A living collaboration of scholarship and technology.

Open Masorah is led by a collaboration of leading scholars and researchers, bringing the full depth of the Masorah into a form that supports rigorous study, systematic comparison, and analysis at scale.

Project Team

Yosef Ginsberg

Co-Founder

Researcher focused on the Masorah and manuscript traditions. Contributes to the development of editorial standards and the evaluation of variant readings.

Ari Finkelstein

Co-Founder

Leads institutional partnerships and the public-conversation series, connecting the project to scholars, foundations, and the wider public.

Ben Lamm

Co-Founder

Builds the technical and organizational infrastructure behind the project — the open critical-edition platform, the four-tier OCR measuring stick, and the public-conversation series.

Open Masorah Research Council

Dr. David Marcus

Professor Emeritus of Bible and Masorah, Jewish Theological Seminary

PhD Columbia; MA Cambridge; BA Trinity College Dublin. Editor of Ezra and Nehemiah for the Biblia Hebraica Quinta critical edition; author of Scribal Wit: The Aramaic Mnemonics of the Leningrad Codex (2014) and pioneering studies of Masoretic notation, biblical Aramaic, and scribal practice.

Rabbi Dr. David Moster

Director of the Biblical Hebrew Program, Jewish Theological Seminary

Director of the Institute of Biblical Culture; creator of the YouTube channel @BiblicalCulture. Author of Etrog: How a Chinese Fruit Became a Jewish Symbol, the Biblical Hebrew Grammar Card, and the Biblical Hebrew Vocabulary Card.

Dr. Marcus Mordecai Schwartz

Henry R. and Miriam Ripps Schnitzer Librarian for Special Collections, JTS Library

Oversees the world's largest collection of Hebrew manuscripts. PhD from the Jewish Theological Seminary; member of the JTS Talmud faculty for fifteen years. Author of Rewriting the Talmud (2019).

Dr. Drew Longacre

Research Fellow in Hebrew Bible, University of Münster

PhD University of Birmingham; MA The Master's Seminary.

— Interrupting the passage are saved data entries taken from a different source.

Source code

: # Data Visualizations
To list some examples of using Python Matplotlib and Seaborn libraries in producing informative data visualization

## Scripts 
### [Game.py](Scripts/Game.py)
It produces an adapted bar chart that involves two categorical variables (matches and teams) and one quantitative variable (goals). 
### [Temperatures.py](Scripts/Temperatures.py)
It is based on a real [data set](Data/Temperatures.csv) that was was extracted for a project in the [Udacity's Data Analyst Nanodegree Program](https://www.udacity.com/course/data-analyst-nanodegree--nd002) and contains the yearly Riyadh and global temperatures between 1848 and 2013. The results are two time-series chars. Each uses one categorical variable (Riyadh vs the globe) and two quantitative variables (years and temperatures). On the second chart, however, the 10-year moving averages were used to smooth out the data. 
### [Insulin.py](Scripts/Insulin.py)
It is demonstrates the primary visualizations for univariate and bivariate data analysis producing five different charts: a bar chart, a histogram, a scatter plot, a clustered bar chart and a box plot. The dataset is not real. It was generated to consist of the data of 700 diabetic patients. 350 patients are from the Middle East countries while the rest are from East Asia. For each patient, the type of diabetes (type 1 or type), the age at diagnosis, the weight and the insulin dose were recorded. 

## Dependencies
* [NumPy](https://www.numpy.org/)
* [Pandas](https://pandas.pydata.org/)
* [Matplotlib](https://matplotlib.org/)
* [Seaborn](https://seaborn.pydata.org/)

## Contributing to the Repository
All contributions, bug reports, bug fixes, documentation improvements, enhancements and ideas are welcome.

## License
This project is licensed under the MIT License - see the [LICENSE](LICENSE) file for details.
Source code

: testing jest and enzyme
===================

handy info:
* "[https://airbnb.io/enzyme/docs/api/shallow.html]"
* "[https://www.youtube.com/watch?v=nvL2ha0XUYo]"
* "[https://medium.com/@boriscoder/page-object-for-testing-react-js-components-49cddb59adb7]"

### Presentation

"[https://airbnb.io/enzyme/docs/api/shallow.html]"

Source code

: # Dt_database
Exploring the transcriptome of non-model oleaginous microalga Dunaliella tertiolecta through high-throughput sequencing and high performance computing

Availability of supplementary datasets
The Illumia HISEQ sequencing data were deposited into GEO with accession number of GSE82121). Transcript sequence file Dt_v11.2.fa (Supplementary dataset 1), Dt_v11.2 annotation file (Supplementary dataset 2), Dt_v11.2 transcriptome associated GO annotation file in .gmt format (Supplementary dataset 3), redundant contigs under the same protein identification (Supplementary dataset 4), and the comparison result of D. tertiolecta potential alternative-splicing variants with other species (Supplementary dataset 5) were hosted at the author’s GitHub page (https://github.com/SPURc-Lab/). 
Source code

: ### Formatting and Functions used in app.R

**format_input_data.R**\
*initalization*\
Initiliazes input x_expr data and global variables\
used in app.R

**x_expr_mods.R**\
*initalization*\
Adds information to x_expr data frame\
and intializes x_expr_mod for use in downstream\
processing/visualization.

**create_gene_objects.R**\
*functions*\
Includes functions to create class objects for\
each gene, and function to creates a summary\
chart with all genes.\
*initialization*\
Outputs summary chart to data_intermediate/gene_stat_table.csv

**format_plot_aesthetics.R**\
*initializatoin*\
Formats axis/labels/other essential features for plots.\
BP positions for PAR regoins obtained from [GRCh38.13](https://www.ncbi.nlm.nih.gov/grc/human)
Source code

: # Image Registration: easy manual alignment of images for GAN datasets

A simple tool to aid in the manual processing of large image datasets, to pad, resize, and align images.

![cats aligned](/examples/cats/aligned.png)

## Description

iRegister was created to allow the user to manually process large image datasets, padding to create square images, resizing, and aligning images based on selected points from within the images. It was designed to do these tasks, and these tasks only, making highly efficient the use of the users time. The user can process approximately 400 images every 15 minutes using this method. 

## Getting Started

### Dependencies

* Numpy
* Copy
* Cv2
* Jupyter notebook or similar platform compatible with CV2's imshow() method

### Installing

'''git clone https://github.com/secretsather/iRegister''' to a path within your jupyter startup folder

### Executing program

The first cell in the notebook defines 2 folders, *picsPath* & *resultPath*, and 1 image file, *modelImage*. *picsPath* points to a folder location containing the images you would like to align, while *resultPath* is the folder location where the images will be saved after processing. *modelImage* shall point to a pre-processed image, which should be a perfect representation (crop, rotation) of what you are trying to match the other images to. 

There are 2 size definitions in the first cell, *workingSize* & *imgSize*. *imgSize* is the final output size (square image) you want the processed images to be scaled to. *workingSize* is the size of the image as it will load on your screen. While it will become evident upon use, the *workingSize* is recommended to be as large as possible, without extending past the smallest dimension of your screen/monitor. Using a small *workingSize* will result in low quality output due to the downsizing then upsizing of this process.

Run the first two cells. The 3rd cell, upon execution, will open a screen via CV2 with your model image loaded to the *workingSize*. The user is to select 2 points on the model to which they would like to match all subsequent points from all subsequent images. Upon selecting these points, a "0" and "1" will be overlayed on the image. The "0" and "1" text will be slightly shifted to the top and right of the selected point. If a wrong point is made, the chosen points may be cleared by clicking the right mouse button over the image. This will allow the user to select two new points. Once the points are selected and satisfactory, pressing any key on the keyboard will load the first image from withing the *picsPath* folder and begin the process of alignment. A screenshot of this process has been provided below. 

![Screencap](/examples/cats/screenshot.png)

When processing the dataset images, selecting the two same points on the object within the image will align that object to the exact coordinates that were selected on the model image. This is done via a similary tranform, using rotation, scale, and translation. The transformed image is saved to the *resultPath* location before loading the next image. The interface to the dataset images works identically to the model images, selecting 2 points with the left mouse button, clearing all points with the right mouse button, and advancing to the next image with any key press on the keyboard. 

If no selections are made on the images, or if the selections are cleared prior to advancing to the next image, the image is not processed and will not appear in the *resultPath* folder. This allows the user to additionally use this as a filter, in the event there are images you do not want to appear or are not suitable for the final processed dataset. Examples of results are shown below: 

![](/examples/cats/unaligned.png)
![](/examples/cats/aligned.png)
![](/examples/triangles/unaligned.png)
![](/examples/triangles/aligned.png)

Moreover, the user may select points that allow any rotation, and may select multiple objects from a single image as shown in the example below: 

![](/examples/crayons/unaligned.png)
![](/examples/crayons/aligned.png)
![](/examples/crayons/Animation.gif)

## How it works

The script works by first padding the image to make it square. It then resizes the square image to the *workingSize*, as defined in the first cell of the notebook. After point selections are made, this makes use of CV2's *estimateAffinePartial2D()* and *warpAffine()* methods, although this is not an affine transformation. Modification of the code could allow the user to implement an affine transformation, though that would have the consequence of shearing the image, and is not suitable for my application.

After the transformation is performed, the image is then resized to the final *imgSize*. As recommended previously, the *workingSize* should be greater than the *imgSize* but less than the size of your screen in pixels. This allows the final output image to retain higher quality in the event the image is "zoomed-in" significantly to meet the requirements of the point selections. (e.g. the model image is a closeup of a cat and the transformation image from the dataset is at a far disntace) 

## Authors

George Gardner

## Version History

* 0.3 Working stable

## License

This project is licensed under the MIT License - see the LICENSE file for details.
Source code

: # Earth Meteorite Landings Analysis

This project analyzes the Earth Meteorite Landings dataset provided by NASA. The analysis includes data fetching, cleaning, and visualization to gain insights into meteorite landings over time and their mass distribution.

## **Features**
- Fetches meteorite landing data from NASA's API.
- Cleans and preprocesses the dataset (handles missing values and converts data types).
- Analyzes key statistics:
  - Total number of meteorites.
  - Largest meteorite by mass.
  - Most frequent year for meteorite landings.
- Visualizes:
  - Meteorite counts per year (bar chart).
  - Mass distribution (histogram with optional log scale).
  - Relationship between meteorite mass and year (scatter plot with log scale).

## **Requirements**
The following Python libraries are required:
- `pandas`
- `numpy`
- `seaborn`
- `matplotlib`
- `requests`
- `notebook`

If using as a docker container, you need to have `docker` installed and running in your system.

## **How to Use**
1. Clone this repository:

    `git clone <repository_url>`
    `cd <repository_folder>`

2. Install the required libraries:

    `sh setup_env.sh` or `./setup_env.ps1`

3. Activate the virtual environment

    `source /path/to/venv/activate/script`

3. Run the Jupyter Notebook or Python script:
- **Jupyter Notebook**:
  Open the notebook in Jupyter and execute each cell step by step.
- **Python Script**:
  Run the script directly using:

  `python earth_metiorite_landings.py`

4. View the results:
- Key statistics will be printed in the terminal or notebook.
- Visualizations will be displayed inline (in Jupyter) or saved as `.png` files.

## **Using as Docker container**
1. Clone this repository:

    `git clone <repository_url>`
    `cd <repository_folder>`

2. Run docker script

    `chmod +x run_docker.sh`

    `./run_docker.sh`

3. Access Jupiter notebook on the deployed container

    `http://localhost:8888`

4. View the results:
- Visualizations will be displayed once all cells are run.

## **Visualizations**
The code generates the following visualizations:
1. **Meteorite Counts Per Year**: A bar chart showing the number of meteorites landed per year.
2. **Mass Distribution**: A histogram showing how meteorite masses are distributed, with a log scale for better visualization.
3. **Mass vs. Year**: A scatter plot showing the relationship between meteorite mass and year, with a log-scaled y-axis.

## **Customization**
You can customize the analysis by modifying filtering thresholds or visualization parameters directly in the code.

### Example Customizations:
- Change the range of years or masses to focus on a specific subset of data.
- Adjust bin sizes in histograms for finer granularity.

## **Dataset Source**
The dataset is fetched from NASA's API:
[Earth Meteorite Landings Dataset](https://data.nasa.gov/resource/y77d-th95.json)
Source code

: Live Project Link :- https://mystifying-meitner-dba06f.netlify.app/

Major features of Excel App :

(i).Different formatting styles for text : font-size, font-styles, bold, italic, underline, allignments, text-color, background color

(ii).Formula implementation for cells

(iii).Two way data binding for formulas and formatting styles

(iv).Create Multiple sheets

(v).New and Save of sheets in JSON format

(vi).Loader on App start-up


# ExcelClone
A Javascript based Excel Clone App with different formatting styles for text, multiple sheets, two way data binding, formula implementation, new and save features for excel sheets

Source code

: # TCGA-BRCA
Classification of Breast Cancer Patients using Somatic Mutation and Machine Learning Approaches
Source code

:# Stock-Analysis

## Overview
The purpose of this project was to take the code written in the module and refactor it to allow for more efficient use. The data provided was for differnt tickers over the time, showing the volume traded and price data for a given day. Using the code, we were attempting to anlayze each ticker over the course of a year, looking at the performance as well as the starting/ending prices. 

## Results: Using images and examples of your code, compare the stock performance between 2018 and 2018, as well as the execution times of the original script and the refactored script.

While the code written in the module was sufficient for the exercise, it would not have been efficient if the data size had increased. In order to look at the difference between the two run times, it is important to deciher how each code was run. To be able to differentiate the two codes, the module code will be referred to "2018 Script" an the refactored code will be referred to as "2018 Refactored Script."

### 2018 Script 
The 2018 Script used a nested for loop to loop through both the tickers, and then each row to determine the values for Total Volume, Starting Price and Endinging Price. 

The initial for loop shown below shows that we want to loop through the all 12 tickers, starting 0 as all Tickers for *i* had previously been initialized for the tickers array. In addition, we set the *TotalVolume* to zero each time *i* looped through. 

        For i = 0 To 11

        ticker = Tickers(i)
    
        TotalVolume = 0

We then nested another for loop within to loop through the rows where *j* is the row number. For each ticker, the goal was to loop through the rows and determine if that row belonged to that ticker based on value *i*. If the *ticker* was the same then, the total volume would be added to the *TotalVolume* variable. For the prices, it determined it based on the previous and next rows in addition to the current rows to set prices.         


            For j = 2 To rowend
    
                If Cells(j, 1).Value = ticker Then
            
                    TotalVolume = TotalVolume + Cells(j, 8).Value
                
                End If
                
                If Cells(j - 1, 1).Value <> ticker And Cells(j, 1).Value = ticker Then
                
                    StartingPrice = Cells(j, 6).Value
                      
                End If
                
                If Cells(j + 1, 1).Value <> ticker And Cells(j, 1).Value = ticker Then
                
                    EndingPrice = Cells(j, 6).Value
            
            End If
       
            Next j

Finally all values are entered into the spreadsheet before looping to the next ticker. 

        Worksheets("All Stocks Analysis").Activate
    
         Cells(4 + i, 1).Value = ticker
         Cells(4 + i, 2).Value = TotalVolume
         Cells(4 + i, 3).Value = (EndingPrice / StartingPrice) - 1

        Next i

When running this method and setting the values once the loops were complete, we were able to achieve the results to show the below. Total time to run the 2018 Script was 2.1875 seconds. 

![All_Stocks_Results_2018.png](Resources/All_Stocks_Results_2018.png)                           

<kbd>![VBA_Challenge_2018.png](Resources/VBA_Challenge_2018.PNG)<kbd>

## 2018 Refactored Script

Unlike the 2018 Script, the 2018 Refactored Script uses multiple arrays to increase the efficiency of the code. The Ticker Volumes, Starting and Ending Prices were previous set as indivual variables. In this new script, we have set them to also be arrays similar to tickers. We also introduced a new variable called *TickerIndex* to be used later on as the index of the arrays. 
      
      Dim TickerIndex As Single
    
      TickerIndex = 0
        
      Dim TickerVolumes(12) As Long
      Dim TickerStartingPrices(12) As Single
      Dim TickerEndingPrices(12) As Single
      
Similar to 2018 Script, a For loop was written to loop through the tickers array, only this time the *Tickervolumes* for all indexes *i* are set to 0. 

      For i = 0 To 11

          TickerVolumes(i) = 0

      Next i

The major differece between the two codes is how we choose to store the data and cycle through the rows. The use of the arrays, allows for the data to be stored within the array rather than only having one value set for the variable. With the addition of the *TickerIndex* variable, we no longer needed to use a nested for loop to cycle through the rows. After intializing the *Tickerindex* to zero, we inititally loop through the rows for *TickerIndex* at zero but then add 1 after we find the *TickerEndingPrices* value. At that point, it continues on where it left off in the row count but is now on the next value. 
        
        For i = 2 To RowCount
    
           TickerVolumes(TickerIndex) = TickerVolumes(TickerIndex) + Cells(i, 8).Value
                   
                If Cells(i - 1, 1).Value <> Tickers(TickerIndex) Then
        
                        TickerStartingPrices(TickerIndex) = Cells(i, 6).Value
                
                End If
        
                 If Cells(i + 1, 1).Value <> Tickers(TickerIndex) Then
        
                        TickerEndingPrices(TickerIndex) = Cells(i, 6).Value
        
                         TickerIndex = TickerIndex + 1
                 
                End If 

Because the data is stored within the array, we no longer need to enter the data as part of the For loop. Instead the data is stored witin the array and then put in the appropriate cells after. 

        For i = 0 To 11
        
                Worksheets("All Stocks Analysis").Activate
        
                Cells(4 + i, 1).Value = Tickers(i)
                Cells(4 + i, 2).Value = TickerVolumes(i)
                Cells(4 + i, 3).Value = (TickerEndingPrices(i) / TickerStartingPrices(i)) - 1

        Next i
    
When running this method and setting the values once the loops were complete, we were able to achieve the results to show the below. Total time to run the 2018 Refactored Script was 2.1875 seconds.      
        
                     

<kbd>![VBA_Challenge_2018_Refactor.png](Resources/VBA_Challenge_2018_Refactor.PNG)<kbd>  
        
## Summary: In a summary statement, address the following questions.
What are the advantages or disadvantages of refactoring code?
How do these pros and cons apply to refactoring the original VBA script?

Postdoctoral researcher on the ERC project The Hands that Wrote the Bible, applying digital palaeography and radiocarbon dating to the Dead Sea Scrolls. A specialist in the palaeography and textual history of the Hebrew and Greek scriptures; author of the forthcoming Scribes and the Psalter (Mohr Siebeck).

Dr. Nehemia Gordon

Executive Director, Institute for Hebrew Bible Manuscript Research

PhD Bar-Ilan University; MA Hebrew University of Jerusalem; BA Hebrew University of Jerusalem. A translator on the Dead Sea Scrolls publication team; his doctoral work treats the writing, erasure, and correction of the Tetragrammaton in medieval Hebrew Bible manuscripts. He has examined hundreds of Bible manuscripts in collections worldwide, including the Russian National Library, the Vatican, Cambridge, and Oxford.

Dr. Vincent Beiler

Leverhulme Fellow, Genizah Research Unit, Cambridge University Library

PhD University of Cambridge, where he constructed a stemma of medieval Hebrew Bible manuscripts — work awarded the 2024 Oliver Cromwell Prize for Hebrew Studies. Research Associate at Pembroke College, Cambridge. His research reconstructs the Hebrew Bibles used by the medieval Jewish communities of Cairo and Jerusalem, pairing palaeographical and codicological analysis with custom tools for Hebrew script recognition.